In a somber, warning tone, a group of concerned French economists penned a public appeal for an informed decision on the country’s critical Sunday election. Making a strong case that France “should know better than to elect François Hollande,” they remind voters:
Socialism has never succeeded in its extreme form, communism. As the past several years in Europe have shown, it does not work in its milder form of social democracy either. If European history teaches us anything, it is that prosperity is closely correlated to economic freedom… Growth cannot be decreed: It is the result of unpredictable decisions and actions by countless individuals, all capable of effort and imagination. And growth can only come if these countless individuals’ impulses are not paralyzed by regulations, taxes, or dependence on the state.

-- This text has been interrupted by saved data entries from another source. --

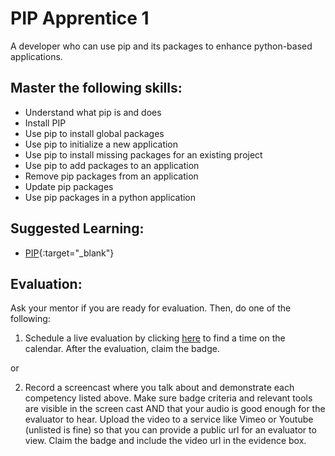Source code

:# PIP Apprentice 1

A developer who can use pip and its packages to enhance python-based applications.

## Master the following skills:

- Understand what pip is and does
- Install PIP
- Use pip to install global packages
- Use pip to initialize a new application
- Use pip to install missing packages for an existing project
- Use pip to add packages to an application
- Remove pip packages from an application
- Update pip packages
- Use pip packages in a python application

## Suggested Learning:

- [PIP](https://pip.pypa.io/en/stable/){:target="\_blank"}

## Evaluation:

Ask your mentor if you are ready for evaluation. Then, do one of the following:

1. Schedule a live evaluation by clicking [here](https://calendly.com/codex-evaluations/full-stack) to find a time on the calendar. After the evaluation, claim the badge.

or

2. Record a screencast where you talk about and demonstrate each competency listed above. Make sure badge criteria and relevant tools are visible in the screen cast AND that your audio is good enough for the evaluator to hear. Upload the video to a service like Vimeo or Youtube (unlisted is fine) so that you can provide a public url for an evaluator to view. Claim the badge and include the video url in the evidence box.
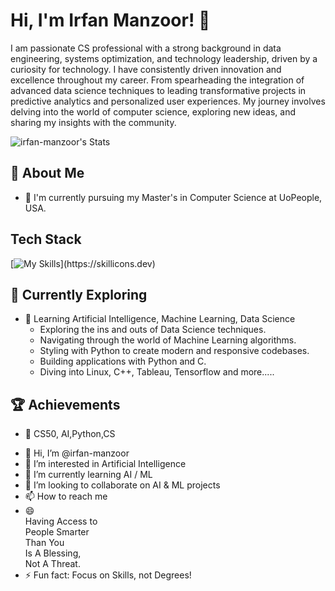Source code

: # Hi, I'm Irfan Manzoor! 👋

I am passionate CS professional with a strong background in data engineering, systems optimization, and technology leadership, driven by a curiosity for technology. I have consistently driven innovation and excellence throughout my career. From spearheading the integration of advanced data science techniques to leading transformative projects in predictive analytics and personalized user experiences. My journey involves delving into the world of computer science, exploring new ideas, and sharing my insights with the community.

![irfan-manzoor's Stats](https://github-readme-stats.vercel.app/api?username=irfan-manzoor&theme=vue-dark&show_icons=true&hide_border=true&count_private=true)

## 🚀 About Me

- 🔭 I'm currently pursuing my Master's in Computer Science at UoPeople, USA.

## Tech Stack
[![My Skills](https://skillicons.dev/icons?i=linux,apple,arch,c,cpp,py,git,github,md,vscode,obsidian,)](https://skillicons.dev)

## 🌱 Currently Exploring

- 🚀 Learning Artificial Intelligence, Machine Learning, Data Science
  - Exploring the ins and outs of Data Science techniques.
  - Navigating through the world of Machine Learning algorithms.
  - Styling with Python to create modern and responsive codebases.
  - Building applications with Python and C.
  - Diving into Linux, C++, Tableau, Tensorflow and more.....

 ## 🏆 Achievements

- 🌟 CS50, AI,Python,CS

<!--

// ## 📬 Get in Touch

// - Connect with me on [---](https://)

Thanks for stopping by! Let's connect and explore the fascinating world of Artificial Intelligence. 🚀

Here are some ideas to get you started:

- 🔭 I’m currently working on ...
- 🌱 I’m currently learning ...
- 👯 I’m looking to collaborate on ...
- 🤔 I’m looking for help with ...
- 💬 Ask me about ...
- 📫 How to reach me: ...
- 😄 Pronouns: ...
- ⚡ Fun fact: ...
-->

- 👋 Hi, I’m @irfan-manzoor
- 👀 I’m interested in Artificial Intelligence
- 🌱 I’m currently learning AI / ML
- 💞️ I’m looking to collaborate on AI & ML projects
- 📫 How to reach me 
- 😄\
  Having Access to\
  People Smarter\
  Than You\
  Is A Blessing,\
  Not A Threat.
- ⚡ Fun fact: Focus on Skills, not Degrees!

<!---
irfan-manzoor/irfan-manzoor is a ✨ special ✨ repository because its `README.md` (this file) appears on your GitHub profile.
You can click the Preview link to take a look at your changes.
--->
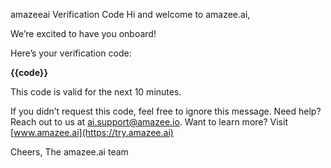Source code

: amazeeai Verification Code
Hi and welcome to amazee.ai,

We’re excited to have you onboard!

Here’s your verification code:

**{{code}}**

This code is valid for the next 10 minutes.

If you didn’t request this code, feel free to ignore this message.
Need help? Reach out to us at [ai.support@amazee.io](mailto:ai.support@amazee.io).
Want to learn more? Visit [www.amazee.ai](https://try.amazee.ai)

Cheers,
The amazee.ai team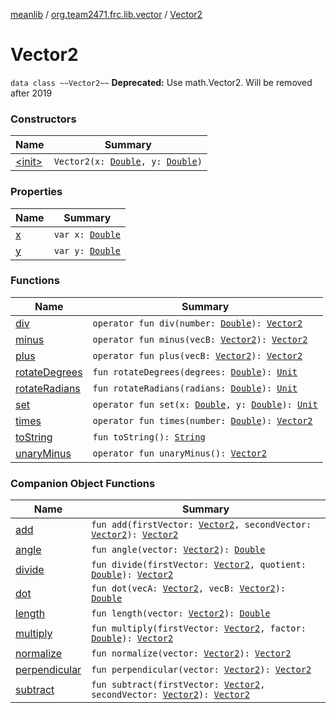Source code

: [meanlib](../../index.md) / [org.team2471.frc.lib.vector](../index.md) / [Vector2](./index.md)

# Vector2

`data class ~~Vector2~~`
**Deprecated:** Use math.Vector2. Will be removed after 2019

### Constructors

| Name | Summary |
|---|---|
| [&lt;init&gt;](-init-.md) | `Vector2(x: `[`Double`](https://kotlinlang.org/api/latest/jvm/stdlib/kotlin/-double/index.html)`, y: `[`Double`](https://kotlinlang.org/api/latest/jvm/stdlib/kotlin/-double/index.html)`)` |

### Properties

| Name | Summary |
|---|---|
| [x](x.md) | `var x: `[`Double`](https://kotlinlang.org/api/latest/jvm/stdlib/kotlin/-double/index.html) |
| [y](y.md) | `var y: `[`Double`](https://kotlinlang.org/api/latest/jvm/stdlib/kotlin/-double/index.html) |

### Functions

| Name | Summary |
|---|---|
| [div](div.md) | `operator fun div(number: `[`Double`](https://kotlinlang.org/api/latest/jvm/stdlib/kotlin/-double/index.html)`): `[`Vector2`](./index.md) |
| [minus](minus.md) | `operator fun minus(vecB: `[`Vector2`](./index.md)`): `[`Vector2`](./index.md) |
| [plus](plus.md) | `operator fun plus(vecB: `[`Vector2`](./index.md)`): `[`Vector2`](./index.md) |
| [rotateDegrees](rotate-degrees.md) | `fun rotateDegrees(degrees: `[`Double`](https://kotlinlang.org/api/latest/jvm/stdlib/kotlin/-double/index.html)`): `[`Unit`](https://kotlinlang.org/api/latest/jvm/stdlib/kotlin/-unit/index.html) |
| [rotateRadians](rotate-radians.md) | `fun rotateRadians(radians: `[`Double`](https://kotlinlang.org/api/latest/jvm/stdlib/kotlin/-double/index.html)`): `[`Unit`](https://kotlinlang.org/api/latest/jvm/stdlib/kotlin/-unit/index.html) |
| [set](set.md) | `operator fun set(x: `[`Double`](https://kotlinlang.org/api/latest/jvm/stdlib/kotlin/-double/index.html)`, y: `[`Double`](https://kotlinlang.org/api/latest/jvm/stdlib/kotlin/-double/index.html)`): `[`Unit`](https://kotlinlang.org/api/latest/jvm/stdlib/kotlin/-unit/index.html) |
| [times](times.md) | `operator fun times(number: `[`Double`](https://kotlinlang.org/api/latest/jvm/stdlib/kotlin/-double/index.html)`): `[`Vector2`](./index.md) |
| [toString](to-string.md) | `fun toString(): `[`String`](https://kotlinlang.org/api/latest/jvm/stdlib/kotlin/-string/index.html) |
| [unaryMinus](unary-minus.md) | `operator fun unaryMinus(): `[`Vector2`](./index.md) |

### Companion Object Functions

| Name | Summary |
|---|---|
| [add](add.md) | `fun add(firstVector: `[`Vector2`](./index.md)`, secondVector: `[`Vector2`](./index.md)`): `[`Vector2`](./index.md) |
| [angle](angle.md) | `fun angle(vector: `[`Vector2`](./index.md)`): `[`Double`](https://kotlinlang.org/api/latest/jvm/stdlib/kotlin/-double/index.html) |
| [divide](divide.md) | `fun divide(firstVector: `[`Vector2`](./index.md)`, quotient: `[`Double`](https://kotlinlang.org/api/latest/jvm/stdlib/kotlin/-double/index.html)`): `[`Vector2`](./index.md) |
| [dot](dot.md) | `fun dot(vecA: `[`Vector2`](./index.md)`, vecB: `[`Vector2`](./index.md)`): `[`Double`](https://kotlinlang.org/api/latest/jvm/stdlib/kotlin/-double/index.html) |
| [length](length.md) | `fun length(vector: `[`Vector2`](./index.md)`): `[`Double`](https://kotlinlang.org/api/latest/jvm/stdlib/kotlin/-double/index.html) |
| [multiply](multiply.md) | `fun multiply(firstVector: `[`Vector2`](./index.md)`, factor: `[`Double`](https://kotlinlang.org/api/latest/jvm/stdlib/kotlin/-double/index.html)`): `[`Vector2`](./index.md) |
| [normalize](normalize.md) | `fun normalize(vector: `[`Vector2`](./index.md)`): `[`Vector2`](./index.md) |
| [perpendicular](perpendicular.md) | `fun perpendicular(vector: `[`Vector2`](./index.md)`): `[`Vector2`](./index.md) |
| [subtract](subtract.md) | `fun subtract(firstVector: `[`Vector2`](./index.md)`, secondVector: `[`Vector2`](./index.md)`): `[`Vector2`](./index.md) |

Europe’s decades of high social welfare spending and stifling regulation have combined to reduce economic and social dynamism. For governments increasingly constrained by budget deficits, rising debt, and flagging competitiveness, the gap between their past political promises and their economic capability to fulfill them has become too wide to sustain. With government’s basket of effective responses empty, a fundamental rethinking of the social contract—the basic relationship between government and citizen—is no longer just an intellectual exercise. It is an urgent matter of economic survival.
The cautionary note from the French economists is a pragmatic reminder for voters around the world, including those in the United States who will go to the polls this November, that greater economic freedom is the proven path to a more prosperous future.